Melissa, Thanks for that.

I often think about (appreciate) My relationships with our four sweet goldens. Lucky for me that Chris is not jealous that my favorite place, after a long day, is in a pile on the floor, falling asleep with all four goldens laying against me, or with a leg or head resting on me, as if they each need some certain contact. All five of us falling into the most blissful sleep.

And what of the love they have for us? When I'm home, Sugar follows me around, no matter where in the house I go, sitting up so pretty and attentive a few feet away, just watching, apparently just happy to be there with me. Sebastian loves to sit and look out over the forest with me as I drink my coffee in the morning. In Sista Daisy's first week with us she gave me 19 lacerations; now she is the sweetest kisser, and lays her head on my feet. In the truck, Sam's place to ride is sitting next to me, his head on my shoulder, his muzzle below my chin. Gotta be love.

And of the love they have for each other? I notice the gentle nose touch/nudge of greeting they give each other when returning from some separation, kind of like a peck on the cheek. And the way they include each other in play. Sugar is so ferocious and pounding when playing combat with Sebastian and Sista Daisy, but when (elderly) Sam joins in the puppy play, she gives him the same game, but more gentle, still genuine play, but obviously sensitive to his slower, stiffer, condition.

Like a reflex, I smile, and feel a warmth and peace, when I think of these special friends.

Thank you, Melissa, for putting it so effectively into words, that we may become more fully aware how fortunate we, as friends of dogs, are.
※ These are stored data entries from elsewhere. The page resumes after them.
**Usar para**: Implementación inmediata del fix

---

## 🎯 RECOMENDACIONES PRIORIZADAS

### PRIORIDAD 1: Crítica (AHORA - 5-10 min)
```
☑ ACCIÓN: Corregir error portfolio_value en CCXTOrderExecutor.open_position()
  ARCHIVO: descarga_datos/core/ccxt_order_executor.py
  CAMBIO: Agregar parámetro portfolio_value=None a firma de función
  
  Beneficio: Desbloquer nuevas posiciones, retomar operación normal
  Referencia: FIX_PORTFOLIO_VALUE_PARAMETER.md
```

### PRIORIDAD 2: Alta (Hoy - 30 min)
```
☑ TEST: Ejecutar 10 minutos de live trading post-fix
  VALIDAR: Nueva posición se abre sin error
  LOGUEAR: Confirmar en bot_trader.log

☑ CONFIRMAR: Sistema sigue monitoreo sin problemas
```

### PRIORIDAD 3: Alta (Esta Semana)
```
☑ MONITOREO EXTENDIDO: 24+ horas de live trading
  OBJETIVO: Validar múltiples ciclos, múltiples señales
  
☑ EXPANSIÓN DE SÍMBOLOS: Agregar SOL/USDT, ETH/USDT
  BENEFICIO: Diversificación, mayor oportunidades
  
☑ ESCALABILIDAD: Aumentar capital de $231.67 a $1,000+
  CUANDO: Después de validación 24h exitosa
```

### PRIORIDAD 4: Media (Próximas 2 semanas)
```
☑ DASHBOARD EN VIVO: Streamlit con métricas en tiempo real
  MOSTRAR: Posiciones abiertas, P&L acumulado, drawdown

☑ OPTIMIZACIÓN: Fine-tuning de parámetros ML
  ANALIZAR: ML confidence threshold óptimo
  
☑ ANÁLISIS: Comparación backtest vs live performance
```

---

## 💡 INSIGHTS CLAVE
Melissa Holbrook Pierson said...

Paul, I think of it as a great circle: we give, we receive; they give, they receive. And finally we no longer know where we begin and end. I know, we're still different species; I know how guilty of projection I can be. Maybe Nelly just loves the food I give her. But I DO know she loves her beau Willy: the look of joy on her face as she puts her whole head inside his great jaws is simply the ecstasy of love.